(Source texts of formatted documents)
----
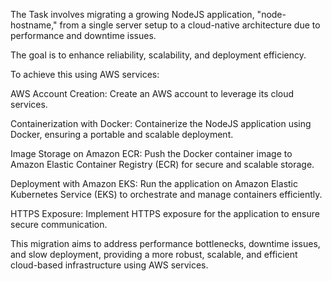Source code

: The Task involves migrating a growing NodeJS application, "node-hostname," from a single server setup to a cloud-native architecture due to performance and downtime issues.

The goal is to enhance reliability, scalability, and deployment efficiency.

To achieve this using AWS services:

AWS Account Creation: Create an AWS account to leverage its cloud services.


Containerization with Docker: Containerize the NodeJS application using Docker, ensuring a portable and scalable deployment.


Image Storage on Amazon ECR: Push the Docker container image to Amazon Elastic Container Registry (ECR) for secure and scalable storage.


Deployment with Amazon EKS: Run the application on Amazon Elastic Kubernetes Service (EKS) to orchestrate and manage containers efficiently.


HTTPS Exposure: Implement HTTPS exposure for the application to ensure secure communication.


This migration aims to address performance bottlenecks, downtime issues, and slow deployment, providing a more robust, scalable, and efficient cloud-based infrastructure using AWS services.
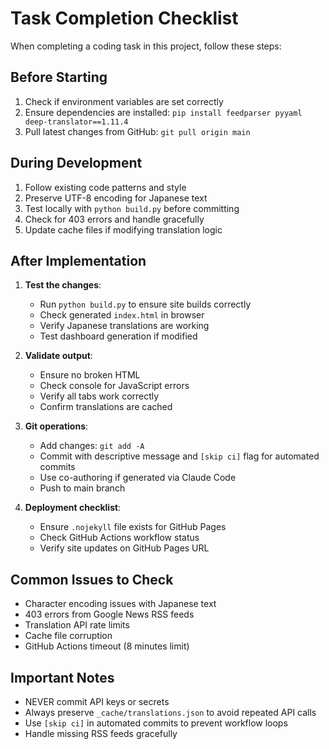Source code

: # Task Completion Checklist

When completing a coding task in this project, follow these steps:

## Before Starting
1. Check if environment variables are set correctly
2. Ensure dependencies are installed: `pip install feedparser pyyaml deep-translator==1.11.4`
3. Pull latest changes from GitHub: `git pull origin main`

## During Development
1. Follow existing code patterns and style
2. Preserve UTF-8 encoding for Japanese text
3. Test locally with `python build.py` before committing
4. Check for 403 errors and handle gracefully
5. Update cache files if modifying translation logic

## After Implementation
1. **Test the changes**:
   - Run `python build.py` to ensure site builds correctly
   - Check generated `index.html` in browser
   - Verify Japanese translations are working
   - Test dashboard generation if modified

2. **Validate output**:
   - Ensure no broken HTML
   - Check console for JavaScript errors
   - Verify all tabs work correctly
   - Confirm translations are cached

3. **Git operations**:
   - Add changes: `git add -A`
   - Commit with descriptive message and `[skip ci]` flag for automated commits
   - Use co-authoring if generated via Claude Code
   - Push to main branch

4. **Deployment checklist**:
   - Ensure `.nojekyll` file exists for GitHub Pages
   - Check GitHub Actions workflow status
   - Verify site updates on GitHub Pages URL

## Common Issues to Check
- Character encoding issues with Japanese text
- 403 errors from Google News RSS feeds
- Translation API rate limits
- Cache file corruption
- GitHub Actions timeout (8 minutes limit)

## Important Notes
- NEVER commit API keys or secrets
- Always preserve `_cache/translations.json` to avoid repeated API calls
- Use `[skip ci]` in automated commits to prevent workflow loops
- Handle missing RSS feeds gracefully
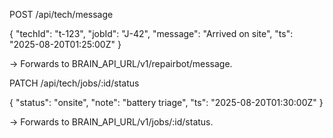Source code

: POST /api/tech/message

{
  "techId": "t-123",
  "jobId": "J-42",
  "message": "Arrived on site",
  "ts": "2025-08-20T01:25:00Z"
}

→ Forwards to BRAIN_API_URL/v1/repairbot/message.

PATCH /api/tech/jobs/:id/status

{ "status": "onsite", "note": "battery triage", "ts": "2025-08-20T01:30:00Z" }

→ Forwards to BRAIN_API_URL/v1/jobs/:id/status.
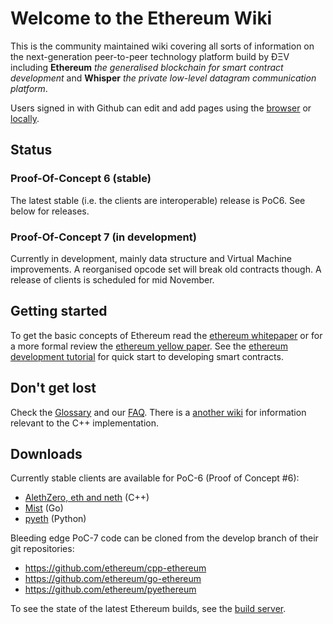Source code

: # Welcome to the Ethereum Wiki

This is the community maintained wiki covering all sorts of information on the next-generation peer-to-peer technology platform build by ÐΞV including **Ethereum** _the generalised blockchain for smart contract development_ and **Whisper** _the private low-level datagram communication platform_.

Users signed in with Github can edit and add pages using the [browser](https://help.github.com/articles/editing-wiki-pages-via-the-online-interface) or [locally](https://help.github.com/articles/adding-and-editing-wiki-pages-locally).

## Status 

### Proof-Of-Concept 6 (stable)
The latest stable (i.e. the clients are interoperable) release is PoC6. See below for releases.

### Proof-Of-Concept 7 (in development)
Currently in development, mainly data structure and Virtual Machine improvements. A reorganised opcode set will break old contracts though. A release of clients is scheduled for mid November.


## Getting started
To get the basic concepts of Ethereum read the [ethereum whitepaper](https://github.com/ethereum/wiki/wiki/White-Paper) or for a more formal review the [ethereum yellow paper](http://gavwood.com/Paper.pdf). See the [ethereum development tutorial](https://github.com/ethereum/wiki/wiki/Ethereum-Development-Tutorial) for quick start to developing smart contracts.

## Don't get lost
Check the [Glossary](https://github.com/ethereum/wiki/wiki/Glossary) and our [FAQ](https://github.com/ethereum/wiki/wiki/FAQ). There is a [another wiki](https://github.com/ethereum/cpp-ethereum/wiki) for information relevant to the C++ implementation.

## Downloads
Currently stable clients are available for PoC-6 (Proof of Concept #6):
- [AlethZero, eth and neth](https://github.com/ethereum/cpp-ethereum/releases) (C++)
- [Mist](https://github.com/ethereum/go-ethereum/releases) (Go) 
- [pyeth](https://github.com/ethereum/pyethereum/releases) (Python)

Bleeding edge PoC-7 code can be cloned from the develop branch of their git repositories:
- https://github.com/ethereum/cpp-ethereum
- https://github.com/ethereum/go-ethereum
- https://github.com/ethereum/pyethereum

To see the state of the latest Ethereum builds, see the [build server](http://build.ethdev.com/console).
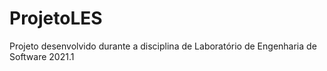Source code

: # ProjetoLES
Projeto desenvolvido durante a disciplina de Laboratório de Engenharia de Software 2021.1
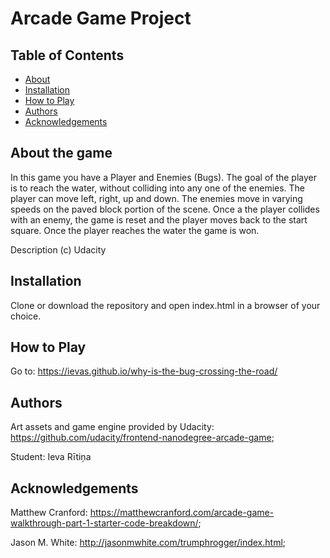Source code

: # Arcade Game Project

## Table of Contents

* [About](#about)
* [Installation](#installation)
* [How to Play](#how_to_play)
* [Authors](#authors)
* [Acknowledgements](#acknowledgements)

## About the game

In this game you have a Player and Enemies (Bugs). The goal of the player is to reach the water, without colliding into any one of the enemies. The player can move left, right, up and down. The enemies move in varying speeds on the paved block portion of the scene. Once a the player collides with an enemy, the game is reset and the player moves back to the start square. Once the player reaches the water the game is won.

Description (c) Udacity

## Installation

Clone or download the repository and open index.html in a browser of your choice.

## How to Play

Go to: https://ievas.github.io/why-is-the-bug-crossing-the-road/

## Authors

Art assets and game engine provided by Udacity: https://github.com/udacity/frontend-nanodegree-arcade-game;

Student: Ieva Rītiņa

## Acknowledgements

Matthew Cranford: https://matthewcranford.com/arcade-game-walkthrough-part-1-starter-code-breakdown/;

Jason M. White: http://jasonmwhite.com/trumphrogger/index.html;
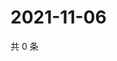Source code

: # 2021-11-06

共 0 条

<!-- BEGIN WEIBO -->
<!-- 最后更新时间 Sat Nov 06 2021 01:19:43 GMT+0800 (China Standard Time) -->

<!-- END WEIBO -->
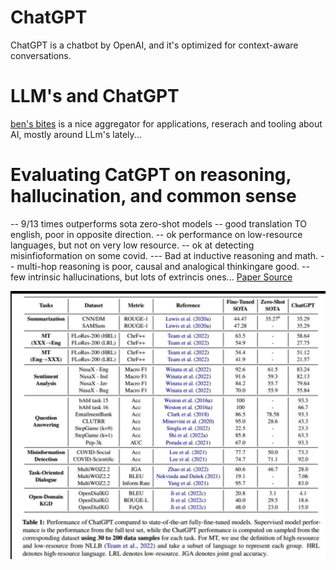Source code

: 
# ChatGPT

ChatGPT is a chatbot by OpenAI, and it's optimized for context-aware conversations.


# LLM's and ChatGPT


[ben's bites]() is a nice aggregator for applications, reserach and tooling about AI, mostly around LLm's lately...
 
 # Evaluating CatGPT on reasoning, hallucination, and common sense

 -- 9/13 times outperforms sota zero-shot models
 -- good translation TO english, poor in opposite direction.
 -- ok performance on low-resource languages, but not on very low resource.
 -- ok at detecting misinfioformation on some covid.
 --- Bad at inductive reasoning and math.
 -- multi-hop reasoning is poor, causal and analogical thinkingare good.
 -- few intrinsic hallucinations, but lots of extrincis ones...
 [Paper Source](https://arxiv.org/pdf/2302.04023.pdf)

![](/assets/images/2023-02-13-11-41-58.png)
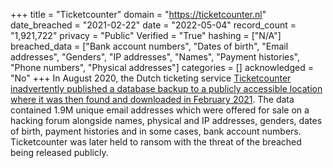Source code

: +++
title = "Ticketcounter"
domain = "https://ticketcounter.nl"
date_breached = "2021-02-22"
date = "2022-05-04"
record_count = "1,921,722"
privacy = "Public"
Verified = "True"
hashing = ["N/A"]
breached_data = ["Bank account numbers", "Dates of birth", "Email addresses", "Genders", "IP addresses", "Names", "Payment histories", "Phone numbers", "Physical addresses"]
categories = []
acknowledged = "No"
+++
In August 2020, the Dutch ticketing service <a href="https://www.bleepingcomputer.com/news/security/european-e-ticketing-platform-ticketcounter-extorted-in-data-breach/" target="_blank" rel="noopener">Ticketcounter inadvertently published a database backup to a publicly accessible location where it was then found and downloaded in February 2021</a>. The data contained 1.9M unique email addresses which were offered for sale on a hacking forum alongside names, physical and IP addresses, genders, dates of birth, payment histories and in some cases, bank account numbers. Ticketcounter was later held to ransom with the threat of the breached being released publicly.

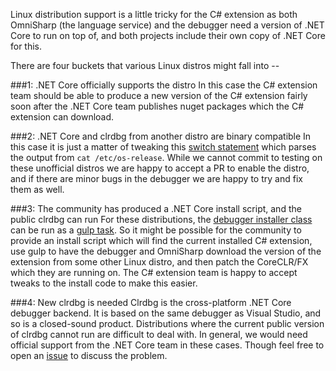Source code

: Linux distribution support is a little tricky for the C# extension as both OmniSharp (the language service) and the debugger need a version of .NET Core to run on top of, and both projects include their own copy of .NET Core for this.

There are four buckets that various Linux distros might fall into --

###1: .NET Core officially supports the distro
In this case the C# extension team should be able to produce a new version of the C# extension fairly soon after the .NET Core team publishes nuget packages which the C# extension can download.

###2: .NET Core and clrdbg from another distro are binary compatible
In this case it is just a matter of tweaking this [switch statement](https://github.com/OmniSharp/omnisharp-vscode/blob/735f90a299e857fc5de97216f961c4dd16907cac/src/platform.ts#L59) which parses the output from `cat /etc/os-release`. While we cannot commit to testing on these unofficial distros we are happy to accept a PR to enable the distro, and if there are minor bugs in the debugger we are happy to try and fix them as well.

###3: The community has produced a .NET Core install script, and the public clrdbg can run
For these distributions, the [debugger installer class](https://github.com/OmniSharp/omnisharp-vscode/blob/master/src/coreclr-debug/install.ts) can be run as a [gulp task](https://github.com/OmniSharp/omnisharp-vscode/blob/bc2eb6e5ec90f3b2c9e5a45e3aadd47e28539d01/gulpfile.js#L64). So it might be possible for the community to provide an install script which will find the current installed C# extension, use gulp to have the debugger and OmniSharp download the version of the extension from some other Linux distro, and then patch the CoreCLR/FX which they are running on. The C# extension team is happy to accept tweaks to the install code to make this easier.

###4: New clrdbg is needed
Clrdbg is the cross-platform .NET Core debugger backend. It is based on the same debugger as Visual Studio, and so is a closed-sound product. Distributions where the current public version of clrdbg cannot run are difficult to deal with. In general, we would need official support from the .NET Core team in these cases. Though feel free to open an [issue](https://github.com/OmniSharp/omnisharp-vscode/issues) to discuss the problem.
----
» Prompt
Beginning with the first line of the records, write out every line up to and including the one with "AWS Account Creation: Create", exactly, and omit all pictures.

» Solved exercise
Source code

: The Task involves migrating a growing NodeJS application, "node-hostname," from a single server setup to a cloud-native architecture due to performance and downtime issues.

The goal is to enhance reliability, scalability, and deployment efficiency.

To achieve this using AWS services:

AWS Account Creation: Create an AWS account to leverage its cloud services.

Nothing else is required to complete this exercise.